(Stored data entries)
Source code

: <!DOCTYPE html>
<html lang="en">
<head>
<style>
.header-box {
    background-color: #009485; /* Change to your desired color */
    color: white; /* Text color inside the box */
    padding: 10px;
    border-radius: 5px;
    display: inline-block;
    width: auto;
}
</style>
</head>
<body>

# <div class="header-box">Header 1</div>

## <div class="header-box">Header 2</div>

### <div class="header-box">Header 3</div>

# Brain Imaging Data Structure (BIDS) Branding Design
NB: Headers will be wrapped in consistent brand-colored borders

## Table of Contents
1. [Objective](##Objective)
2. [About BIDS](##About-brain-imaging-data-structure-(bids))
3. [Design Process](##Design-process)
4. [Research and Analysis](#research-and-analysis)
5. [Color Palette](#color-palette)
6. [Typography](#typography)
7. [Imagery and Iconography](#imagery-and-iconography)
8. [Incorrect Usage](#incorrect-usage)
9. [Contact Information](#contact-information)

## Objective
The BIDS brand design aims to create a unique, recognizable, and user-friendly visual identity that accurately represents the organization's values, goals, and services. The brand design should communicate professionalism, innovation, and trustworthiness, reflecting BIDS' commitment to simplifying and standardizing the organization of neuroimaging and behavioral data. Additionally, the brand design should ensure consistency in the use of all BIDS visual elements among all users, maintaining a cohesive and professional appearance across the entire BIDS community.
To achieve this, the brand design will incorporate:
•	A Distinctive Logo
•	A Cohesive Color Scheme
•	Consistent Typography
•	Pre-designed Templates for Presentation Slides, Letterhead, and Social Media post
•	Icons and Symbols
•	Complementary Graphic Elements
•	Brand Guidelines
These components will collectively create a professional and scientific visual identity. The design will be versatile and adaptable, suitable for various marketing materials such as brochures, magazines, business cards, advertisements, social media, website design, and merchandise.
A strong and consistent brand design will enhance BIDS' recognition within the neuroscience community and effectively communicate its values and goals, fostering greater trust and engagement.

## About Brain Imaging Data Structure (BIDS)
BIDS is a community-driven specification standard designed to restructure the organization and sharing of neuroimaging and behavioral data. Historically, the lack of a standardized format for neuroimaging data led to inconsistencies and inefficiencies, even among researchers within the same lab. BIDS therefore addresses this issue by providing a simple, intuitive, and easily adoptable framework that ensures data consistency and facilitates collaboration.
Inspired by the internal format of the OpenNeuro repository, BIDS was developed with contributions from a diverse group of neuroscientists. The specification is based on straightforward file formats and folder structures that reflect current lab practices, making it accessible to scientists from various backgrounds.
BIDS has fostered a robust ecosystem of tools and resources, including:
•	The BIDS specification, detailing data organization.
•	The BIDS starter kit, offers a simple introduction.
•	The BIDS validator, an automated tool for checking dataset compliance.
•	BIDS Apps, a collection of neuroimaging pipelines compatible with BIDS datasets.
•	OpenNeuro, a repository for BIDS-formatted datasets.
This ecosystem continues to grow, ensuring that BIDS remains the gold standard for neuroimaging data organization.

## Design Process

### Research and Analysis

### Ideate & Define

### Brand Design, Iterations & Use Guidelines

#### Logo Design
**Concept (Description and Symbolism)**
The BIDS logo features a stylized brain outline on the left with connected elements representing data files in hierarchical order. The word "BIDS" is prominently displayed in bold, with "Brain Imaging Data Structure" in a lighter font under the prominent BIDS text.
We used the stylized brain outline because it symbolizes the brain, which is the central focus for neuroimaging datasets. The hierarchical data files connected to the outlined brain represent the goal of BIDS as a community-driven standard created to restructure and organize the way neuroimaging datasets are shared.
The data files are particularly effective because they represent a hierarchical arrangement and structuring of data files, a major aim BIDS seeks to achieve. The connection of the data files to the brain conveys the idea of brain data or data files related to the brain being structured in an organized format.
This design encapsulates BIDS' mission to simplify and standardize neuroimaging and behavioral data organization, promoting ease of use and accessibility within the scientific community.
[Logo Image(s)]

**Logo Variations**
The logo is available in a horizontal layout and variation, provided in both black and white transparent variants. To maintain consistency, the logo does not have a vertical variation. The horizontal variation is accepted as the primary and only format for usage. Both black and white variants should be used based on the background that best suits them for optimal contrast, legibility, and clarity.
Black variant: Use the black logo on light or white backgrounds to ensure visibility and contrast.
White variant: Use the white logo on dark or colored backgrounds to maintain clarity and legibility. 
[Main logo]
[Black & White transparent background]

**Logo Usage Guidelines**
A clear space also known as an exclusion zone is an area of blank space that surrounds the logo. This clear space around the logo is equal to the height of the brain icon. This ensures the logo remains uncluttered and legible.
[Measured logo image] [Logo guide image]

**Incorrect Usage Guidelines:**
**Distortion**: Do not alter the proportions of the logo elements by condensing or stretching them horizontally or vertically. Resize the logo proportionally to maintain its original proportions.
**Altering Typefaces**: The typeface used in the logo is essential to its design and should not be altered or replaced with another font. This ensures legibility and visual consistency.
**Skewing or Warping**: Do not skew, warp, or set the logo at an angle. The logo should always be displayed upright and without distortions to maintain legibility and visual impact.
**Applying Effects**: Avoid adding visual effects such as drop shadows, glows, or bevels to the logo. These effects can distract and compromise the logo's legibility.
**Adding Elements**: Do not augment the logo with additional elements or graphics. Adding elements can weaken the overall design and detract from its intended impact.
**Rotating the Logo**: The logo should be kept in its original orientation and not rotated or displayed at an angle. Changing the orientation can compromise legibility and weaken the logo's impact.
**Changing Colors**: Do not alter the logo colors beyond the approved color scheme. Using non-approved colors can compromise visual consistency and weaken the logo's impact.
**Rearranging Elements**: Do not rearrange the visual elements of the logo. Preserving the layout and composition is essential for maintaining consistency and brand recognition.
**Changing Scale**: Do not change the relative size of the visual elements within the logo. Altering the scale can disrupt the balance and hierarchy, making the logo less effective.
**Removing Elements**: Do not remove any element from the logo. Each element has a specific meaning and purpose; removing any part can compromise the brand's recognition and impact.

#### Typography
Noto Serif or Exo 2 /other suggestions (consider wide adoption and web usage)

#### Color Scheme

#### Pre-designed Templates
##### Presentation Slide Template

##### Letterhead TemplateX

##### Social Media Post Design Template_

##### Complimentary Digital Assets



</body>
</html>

*Problem requirements*:
Look above for the line containing "and Social Media post" and the line containing "BIDS is a community-driven". Transcribe both, with the lines between them, exactly.

*Finished exercise*:
•	Pre-designed Templates for Presentation Slides, Letterhead, and Social Media post
•	Icons and Symbols
•	Complementary Graphic Elements
•	Brand Guidelines
These components will collectively create a professional and scientific visual identity. The design will be versatile and adaptable, suitable for various marketing materials such as brochures, magazines, business cards, advertisements, social media, website design, and merchandise.
A strong and consistent brand design will enhance BIDS' recognition within the neuroscience community and effectively communicate its values and goals, fostering greater trust and engagement.

## About Brain Imaging Data Structure (BIDS)
BIDS is a community-driven specification standard designed to restructure the organization and sharing of neuroimaging and behavioral data. Historically, the lack of a standardized format for neuroimaging data led to inconsistencies and inefficiencies, even among researchers within the same lab. BIDS therefore addresses this issue by providing a simple, intuitive, and easily adoptable framework that ensures data consistency and facilitates collaboration.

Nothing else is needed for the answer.